Berkeley Professional Certificate in Machine Learning and Artificial Intelligence
Capstone — Module 20.1: Initial Report and EDA
Can we predict which developers will experience actual productivity gains from AI coding assistants based on observable characteristics, and what factors explain the significant gap between perceived and measured productivity improvements?
Recent research reveals a striking paradox: experienced developers using AI tools complete tasks 19% slower while believing they are 20% faster—a 40-percentage-point perception-reality gap. Meanwhile, industry surveys show 90% adoption and over 80% of developers perceiving productivity increases. This project will use machine learning to identify the developer profiles, organizational contexts, and usage patterns that predict genuine productivity outcomes, enabling organizations to optimize their AI tool investments and adoption strategies.
| Data Source | Key Variables | Purpose |
|---|---|---|
| Stack Overflow Developer Survey 2025 (~49,000 respondents) https://www.kaggle.com/datasets/edoardogalli/stack-overflow-annual-developer-survey-2025 | AI tools used, perceived productivity, trust ratings, frustration indicators, experience level, languages, job role, company size | Primary dataset for modeling perception vs. outcome proxies |
| METR 2025 RCT (246 tasks, 16 developers) | Predicted vs. actual completion times, AI treatment assignment, task familiarity | Ground truth for the perception-reality gap |
- Classify developers into "likely to benefit" vs. "unlikely to benefit" categories based on survey-reported outcomes and observable characteristics
- Use regularization to handle high-dimensional feature space and identify the most predictive factors
- Interpretable coefficients support clear business recommendations
- Feature importance analysis to rank which developer and organizational characteristics most strongly predict the perception-reality gap
- Handle non-linear relationships and interactions between variables (e.g., experience level × codebase complexity)
- Compare performance against regularized logistic regression baseline
- Segment developers into distinct personas based on AI usage patterns, experience profiles, and reported outcomes
- Identify natural groupings that may reveal "AI power users" vs. "AI-slowed developers" vs. "neutral" archetypes
- Support targeted adoption recommendations for different developer segments
The analysis will produce actionable recommendations for technology leaders:
- Targeting: Which developer profiles should be prioritized for AI tool licenses?

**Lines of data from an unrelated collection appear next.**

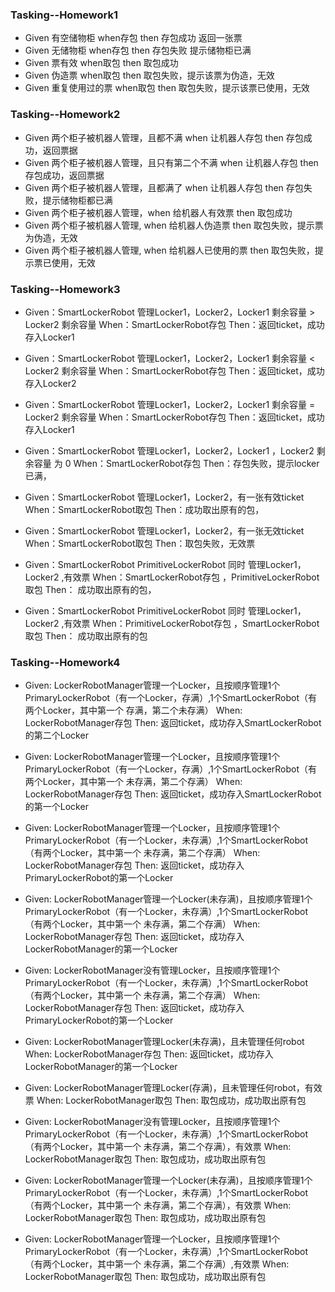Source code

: ### Tasking--Homework1

- Given 有空储物柜 when存包 then 存包成功 返回一张票
- Given 无储物柜 when存包 then 存包失败 提示储物柜已满
- Given 票有效 when取包 then 取包成功
- Given 伪造票 when取包 then 取包失败，提示该票为伪造，无效
- Given 重复使用过的票 when取包 then 取包失败，提示该票已使用，无效

### Tasking--Homework2

- Given 两个柜子被机器人管理，且都不满 when 让机器人存包 then 存包成功，返回票据
- Given 两个柜子被机器人管理，且只有第二个不满 when 让机器人存包 then 存包成功，返回票据
- Given 两个柜子被机器人管理，且都满了 when 让机器人存包 then 存包失败，提示储物柜都已满
- Given 两个柜子被机器人管理，when 给机器人有效票 then 取包成功
- Given 两个柜子被机器人管理, when 给机器人伪造票 then 取包失败，提示票为伪造，无效
- Given 两个柜子被机器人管理, when 给机器人已使用的票 then 取包失败，提示票已使用，无效

### Tasking--Homework3

- Given：SmartLockerRobot 管理Locker1，Locker2，Locker1 剩余容量  > Locker2 剩余容量
  When：SmartLockerRobot存包
  Then：返回ticket，成功存入Locker1

- Given：SmartLockerRobot 管理Locker1，Locker2，Locker1 剩余容量  < Locker2 剩余容量
  When：SmartLockerRobot存包
  Then：返回ticket，成功存入Locker2

- Given：SmartLockerRobot 管理Locker1，Locker2，Locker1 剩余容量  = Locker2 剩余容量
  When：SmartLockerRobot存包
  Then：返回ticket，成功存入Locker1

- Given：SmartLockerRobot 管理Locker1，Locker2，Locker1 ，Locker2 剩余容量 为 0
  When：SmartLockerRobot存包
  Then：存包失败，提示locker已满，

- Given：SmartLockerRobot 管理Locker1，Locker2，有一张有效ticket
  When：SmartLockerRobot取包
  Then：成功取出原有的包，

- Given：SmartLockerRobot 管理Locker1，Locker2，有一张无效ticket
  When：SmartLockerRobot取包
  Then：取包失败，无效票

- Given：SmartLockerRobot  PrimitiveLockerRobot 同时 管理Locker1，Locker2 ,有效票
  When：SmartLockerRobot存包 ，PrimitiveLockerRobot 取包
  Then： 成功取出原有的包，

- Given：SmartLockerRobot  PrimitiveLockerRobot 同时 管理Locker1，Locker2 ,有效票
  When：PrimitiveLockerRobot存包 ，SmartLockerRobot 取包
  Then： 成功取出原有的包

### Tasking--Homework4

- Given: LockerRobotManager管理一个Locker，且按顺序管理1个PrimaryLockerRobot（有一个Locker，存满）,1个SmartLockerRobot（有两个Locker，其中第一个
存满，第二个未存满）
  When: LockerRobotManager存包
  Then: 返回ticket，成功存入SmartLockerRobot的第二个Locker

- Given: LockerRobotManager管理一个Locker，且按顺序管理1个PrimaryLockerRobot（有一个Locker，存满）,1个SmartLockerRobot（有两个Locker，其中第一个
未存满，第二个存满）
  When: LockerRobotManager存包
  Then: 返回ticket，成功存入SmartLockerRobot的第一个Locker  
  
- Given: LockerRobotManager管理一个Locker，且按顺序管理1个PrimaryLockerRobot（有一个Locker，未存满）,1个SmartLockerRobot（有两个Locker，其中第一个
未存满，第二个存满）
  When: LockerRobotManager存包
  Then: 返回ticket，成功存入PrimaryLockerRobot的第一个Locker  

- Given: LockerRobotManager管理一个Locker(未存满)，且按顺序管理1个PrimaryLockerRobot（有一个Locker，未存满）,1个SmartLockerRobot（有两个Locker，其中第一个
未存满，第二个存满）
  When: LockerRobotManager存包
  Then: 返回ticket，成功存入LockerRobotManager的第一个Locker 
  
- Given: LockerRobotManager没有管理Locker，且按顺序管理1个PrimaryLockerRobot（有一个Locker，未存满）,1个SmartLockerRobot（有两个Locker，其中第一个
未存满，第二个存满）
  When: LockerRobotManager存包
  Then: 返回ticket，成功存入PrimaryLockerRobot的第一个Locker   
  
- Given: LockerRobotManager管理Locker(未存满)，且未管理任何robot
  When: LockerRobotManager存包
  Then: 返回ticket，成功存入LockerRobotManager的第一个Locker 
  
- Given: LockerRobotManager管理Locker(存满)，且未管理任何robot，有效票
  When: LockerRobotManager取包
  Then: 取包成功，成功取出原有包
  
- Given: LockerRobotManager没有管理Locker，且按顺序管理1个PrimaryLockerRobot（有一个Locker，未存满）,1个SmartLockerRobot（有两个Locker，其中第一个
未存满，第二个存满），有效票
  When: LockerRobotManager取包
  Then: 取包成功，成功取出原有包
  
- Given: LockerRobotManager管理一个Locker(未存满)，且按顺序管理1个PrimaryLockerRobot（有一个Locker，未存满）,1个SmartLockerRobot（有两个Locker，其中第一个
未存满，第二个存满），有效票
  When: LockerRobotManager取包
  Then: 取包成功，成功取出原有包
  
- Given: LockerRobotManager管理一个Locker，且按顺序管理1个PrimaryLockerRobot（有一个Locker，未存满）,1个SmartLockerRobot（有两个Locker，其中第一个
未存满，第二个存满）,有效票
  When: LockerRobotManager取包
  Then: 取包成功，成功取出原有包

- ROI Estimation: What productivity impact should organizations realistically expect by developer segment?
- Adoption Strategy: What organizational factors (training, platform maturity, team practices) amplify or diminish AI tool effectiveness?

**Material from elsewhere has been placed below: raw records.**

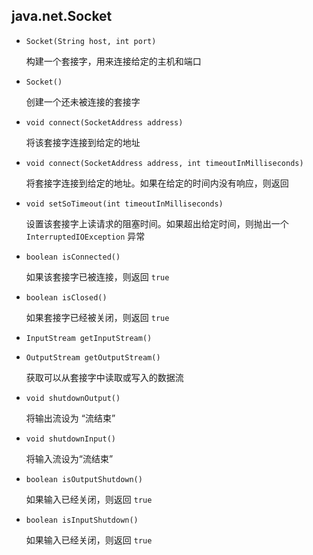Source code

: ## java.net.Socket

* `Socket(String host, int port)`

  构建一个套接字，用来连接给定的主机和端口

* `Socket()`

  创建一个还未被连接的套接字

* `void connect(SocketAddress address)`

  将该套接字连接到给定的地址

* `void connect(SocketAddress address, int timeoutInMilliseconds)`

  将套接字连接到给定的地址。如果在给定的时间内没有响应，则返回

* `void setSoTimeout(int timeoutInMilliseconds)`

  设置该套接字上读请求的阻塞时间。如果超出给定时间，则抛出一个 `InterruptedIOException` 异常

* `boolean isConnected()`

  如果该套接字已被连接，则返回 `true`

* `boolean isClosed()`

  如果套接字已经被关闭，则返回 `true`

* `InputStream getInputStream()`

* `OutputStream getOutputStream()`

  获取可以从套接字中读取或写入的数据流

* `void shutdownOutput()`

  将输出流设为 “流结束”

* `void shutdownInput()`

  将输入流设为“流结束”

* `boolean isOutputShutdown()`

  如果输入已经关闭，则返回 `true`

* `boolean isInputShutdown()`

  如果输入已经关闭，则返回  `true`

- Risk Mitigation: Which contexts show negative productivity impact, suggesting caution before widespread rollout?
METR RCT analysis shows developers consistently overestimate AI benefits. The average developer predicted ~24% speedup but experienced negative actual speedup across most task types and familiarity levels.

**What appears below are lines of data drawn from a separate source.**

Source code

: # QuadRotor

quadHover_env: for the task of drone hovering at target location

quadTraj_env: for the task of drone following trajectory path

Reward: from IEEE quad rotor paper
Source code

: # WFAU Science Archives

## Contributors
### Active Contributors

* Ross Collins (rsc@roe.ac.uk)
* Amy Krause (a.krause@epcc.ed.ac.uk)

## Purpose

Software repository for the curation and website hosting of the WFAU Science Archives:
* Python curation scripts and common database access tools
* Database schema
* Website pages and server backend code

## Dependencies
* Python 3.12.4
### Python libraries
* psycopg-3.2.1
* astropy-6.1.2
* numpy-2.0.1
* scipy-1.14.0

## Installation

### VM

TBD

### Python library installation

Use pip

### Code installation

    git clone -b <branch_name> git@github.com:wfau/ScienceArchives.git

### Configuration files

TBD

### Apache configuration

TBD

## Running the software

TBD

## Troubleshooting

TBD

- ~49% of active developers use AI tools daily
- Only ~33% express trust in AI output accuracy
- Senior developers (20+ years) show higher rates of non-adoption and unfavorable sentiment
Logistic Regression with L2 regularization and balanced class weights:
| Metric | Score |
|---|---|
| F1-Score (test) | 0.508 |
| ROC-AUC (test) | 0.858 |
| 5-Fold CV F1 | 0.520 +/- 0.007 |
The model achieves 84% recall on the positive class (genuine AI impact) with 36% precision, indicating good discrimination but room for improvement in reducing false positives.
| Feature | Coefficient | Direction |
|---|---|---|
| AI Sentiment (encoded) | +1.30 | Favorable sentiment predicts impact |
| Daily AI Usage | +0.82 | Frequent use predicts impact |
| AI Trust (encoded) | +0.36 | Higher trust predicts impact |
| Uses Cursor IDE | +0.22 | AI-native tooling predicts impact |
| Lost Confidence | +0.19 | Surprising positive association |
| Years Coding | -0.17 | More experience slightly reduces predicted impact |
The full analysis is in capstone_eda_baseline.ipynb, containing:
- Data loading, inspection, and cleaning (27,852 active developers retained)
- Feature engineering (58 encoded features + 10 model features)
- 14 visualizations across METR RCT and SO datasets
- Logistic Regression baseline with cross-validation
- Random Forest and Gradient Boosting for comparison
- K-Means clustering for developer persona segmentation
- Hyperparameter tuning with GridSearchCV
capstone-eda/
├── README.md
├── capstone_eda_baseline.ipynb # Main analysis notebook
└── data/
├── Stack-Overflow-2025.zip # SO 2025 survey data
└── metr_data_complete.csv # METR RCT data
- METR (2025). "Measuring the Impact of Early-2025 AI on Experienced Open-Source Developer Productivity"
- Stack Overflow (2025). "2025 Developer Survey"
- GitClear (2025). "AI Copilot Code Quality Research 2025"
- Pragmatic Engineer (2025). "Cursor makes developers less effective?"